Kamis, 08 Desember 2016

Integrasi Ilmu Agama dan Ilmu Umum



Agama dan ilmu dalam beberapa hal berbeda, namun dalam pada sisi tertentu memiliki kesamaan. Agama lebih mengedepankan moralitas dan menjaga tradisi yang sudah mapan (ritual), cenderung eksklusif, dan subjektif. Sementara ilmu selalu mencari yang baru, tidak terlalu terkait dengan etika, progresif, bersifat inklusif, dan objektif. Kendati agama dan ilmu berbeda, keduanya memiliki kesamaan, yakni bertujuan memberi ketenangan dan kemudahan bagi manusia.

Karakteristik agama dan ilmu tidak selalu harus dilihat dalam konteks yang berseberangan, tetapi juga perlu dipikirkan bagaimana keduanya bersinergi dalam membantu kehidupan manusia yang lebih layak. Contohnya, ilmu dan teknologi mampu mengantarkan manusia dalam tataran yang global, yang juga sering disebut dengan era informasi, tetapi kehidupan yang global itu pula yang menyelenggarakan sebagian besar penduduk di muka bumi ini.

        Sebagaimana ilmu dan teknologi, agama mendapat tantangan dari rasionalitas manusia yang telah membuktikan diri mampu mengubah penampilan dunia fisik. Perwujudan dari kearifan religious yang unspeakable dikalahkan oleh rasionalitas yang senantiasa melihat persoalan secara teknis sebatas alam fisik. Pada tingkat praktis, “agama kuno” memiliki apresiasi terhadap kehidupan yang lebih baik dan ini mengacu kepada jiwa yang lebih kesatria dan mulia.

        Sedangkan “agama modern” mewakili sikap egoistis manusia terhadap lingkungannya, jika bukan memamerkan cara mengesahkan keserakahan sekedar untuk tidak dianggap kuno.

Semangat yang berlebihan dalam beragama justru akan merugikan dan merusak makna agama itu sendiri.
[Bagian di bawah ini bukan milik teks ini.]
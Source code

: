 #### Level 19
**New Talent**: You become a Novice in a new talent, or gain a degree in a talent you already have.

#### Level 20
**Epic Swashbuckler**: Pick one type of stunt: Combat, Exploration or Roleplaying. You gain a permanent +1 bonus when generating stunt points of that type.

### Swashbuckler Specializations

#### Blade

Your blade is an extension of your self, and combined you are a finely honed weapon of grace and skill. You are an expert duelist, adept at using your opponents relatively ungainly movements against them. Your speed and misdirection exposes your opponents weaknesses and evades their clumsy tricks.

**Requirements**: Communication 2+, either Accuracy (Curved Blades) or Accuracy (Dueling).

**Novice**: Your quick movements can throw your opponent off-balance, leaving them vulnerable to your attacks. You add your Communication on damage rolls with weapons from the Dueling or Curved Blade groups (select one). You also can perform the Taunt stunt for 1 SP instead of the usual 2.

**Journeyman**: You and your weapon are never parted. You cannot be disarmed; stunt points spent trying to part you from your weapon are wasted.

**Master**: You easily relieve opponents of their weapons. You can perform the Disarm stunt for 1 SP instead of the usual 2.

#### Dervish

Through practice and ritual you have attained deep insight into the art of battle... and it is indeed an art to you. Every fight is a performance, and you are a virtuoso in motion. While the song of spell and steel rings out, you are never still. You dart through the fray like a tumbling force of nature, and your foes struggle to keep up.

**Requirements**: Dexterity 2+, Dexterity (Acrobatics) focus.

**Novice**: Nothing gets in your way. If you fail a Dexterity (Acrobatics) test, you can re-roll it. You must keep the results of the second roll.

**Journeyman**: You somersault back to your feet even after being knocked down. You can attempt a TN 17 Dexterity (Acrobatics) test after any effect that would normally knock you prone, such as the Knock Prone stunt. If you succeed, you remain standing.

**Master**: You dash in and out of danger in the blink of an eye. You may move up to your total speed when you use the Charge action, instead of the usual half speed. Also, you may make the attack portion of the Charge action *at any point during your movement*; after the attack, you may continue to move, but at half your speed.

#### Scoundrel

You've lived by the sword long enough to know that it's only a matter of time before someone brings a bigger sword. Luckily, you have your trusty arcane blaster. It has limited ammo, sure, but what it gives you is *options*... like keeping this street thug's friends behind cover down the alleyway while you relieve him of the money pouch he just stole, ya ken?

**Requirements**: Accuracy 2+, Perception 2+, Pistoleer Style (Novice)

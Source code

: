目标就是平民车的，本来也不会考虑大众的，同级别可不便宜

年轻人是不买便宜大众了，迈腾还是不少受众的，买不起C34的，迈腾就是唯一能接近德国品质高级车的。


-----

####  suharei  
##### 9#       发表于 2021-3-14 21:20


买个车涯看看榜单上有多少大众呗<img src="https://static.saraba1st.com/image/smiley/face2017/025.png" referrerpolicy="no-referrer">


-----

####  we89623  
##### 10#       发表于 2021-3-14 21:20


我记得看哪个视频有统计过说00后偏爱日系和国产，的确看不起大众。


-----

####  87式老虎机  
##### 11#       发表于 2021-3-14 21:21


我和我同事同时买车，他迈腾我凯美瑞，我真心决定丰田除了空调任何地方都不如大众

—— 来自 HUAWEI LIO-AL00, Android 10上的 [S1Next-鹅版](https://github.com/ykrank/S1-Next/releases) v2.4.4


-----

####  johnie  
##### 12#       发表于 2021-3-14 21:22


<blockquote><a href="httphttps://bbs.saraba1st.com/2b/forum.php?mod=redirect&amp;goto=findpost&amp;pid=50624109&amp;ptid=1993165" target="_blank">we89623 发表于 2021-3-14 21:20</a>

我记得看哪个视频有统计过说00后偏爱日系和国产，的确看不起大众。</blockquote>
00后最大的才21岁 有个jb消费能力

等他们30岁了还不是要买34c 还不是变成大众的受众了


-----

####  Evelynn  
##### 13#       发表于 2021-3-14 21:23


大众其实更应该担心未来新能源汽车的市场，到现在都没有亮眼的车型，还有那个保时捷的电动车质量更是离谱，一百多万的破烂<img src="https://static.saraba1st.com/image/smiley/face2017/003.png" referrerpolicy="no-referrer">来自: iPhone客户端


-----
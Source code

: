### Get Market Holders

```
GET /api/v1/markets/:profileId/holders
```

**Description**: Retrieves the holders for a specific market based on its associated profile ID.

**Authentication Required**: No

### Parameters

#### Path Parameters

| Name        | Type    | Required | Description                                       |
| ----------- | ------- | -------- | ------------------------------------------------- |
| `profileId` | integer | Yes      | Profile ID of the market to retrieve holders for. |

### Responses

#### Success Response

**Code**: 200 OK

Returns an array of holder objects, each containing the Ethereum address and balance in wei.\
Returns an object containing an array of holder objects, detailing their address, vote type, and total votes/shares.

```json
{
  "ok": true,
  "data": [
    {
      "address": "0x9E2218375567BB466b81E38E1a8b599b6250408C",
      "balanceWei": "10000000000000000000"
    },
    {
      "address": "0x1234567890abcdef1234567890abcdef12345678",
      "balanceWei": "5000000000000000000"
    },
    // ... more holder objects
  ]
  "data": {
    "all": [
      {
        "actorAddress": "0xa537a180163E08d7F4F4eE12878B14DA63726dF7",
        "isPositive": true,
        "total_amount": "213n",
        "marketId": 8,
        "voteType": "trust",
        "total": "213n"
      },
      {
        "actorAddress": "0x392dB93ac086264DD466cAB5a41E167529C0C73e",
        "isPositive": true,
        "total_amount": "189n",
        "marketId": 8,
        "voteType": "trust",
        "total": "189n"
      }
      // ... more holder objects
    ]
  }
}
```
Di satu pihak penerapan rasionalitas dalam agama yang dilakukan oleh mereka yang ingin memodernisasikan agama agar sesuai dengan kemajuan jaman atau berpretensi untuk membersihkan agama dari berbagai bid’ah akan memiskinkan agama sekedar pelayan materialisme, karena rasionalitas hanya dapat bekerja pada wilayah logis yang  speakable dan bukan wilayah reflektif dari pengetahuan manusia di mana wilayah rasionalitas harus bekerja dua kali dan dengan demikian mengingkari dirinya. Di pihak lain, religiusitas tidak dapat direalisasikan secara paksa karena hanya akan memuaskan perasaan manusia belaka. 

Moh. Natsir Mahmud mengemukakan beberapa proposisi (usulan) tentang kemungkinan islamisasi ilmu pengetahuan, sebagai berikut :
1.        Dalam pandangan islam, alam semesta sebagai obyek ilmu pengetahuan tidak netral,     melainkan mengandung nilai (value) dan “maksud” yang luhur. Bila alam dikelola dengan “maksud” yang inheren dalam dirinya akan membawa manfaat bagi manusia. “Maksud” alam tersebut adalah suci (baik) sesuai dengan misi yang diemban dari Tuhan.
2.        Ilmu pengetahuan adalah produk alam pikiran manusia sebagai hasil pemahaman atas fenomena di sekitarnya. Sebagai produk pikiran, maka corak ilmu yang dihasilkan akan diwarnai pula oleh corak pikiran yang digunakan dalam mengkaji fenomena yang diteliti.
              3.        Dalam pandangan islam, proses pencarian ilmu tidak hanya berputar-putar disekitar rasio dan empirik, tetapi juga melibatkan al-qalb yakni intuisi batin yang suci. Rasio dan empirik mendeskripsikan fakta dan al-qalb memaknai fakta, sehingga analisis dan konklusi yang diberikan sarat makna-makna atau nilai.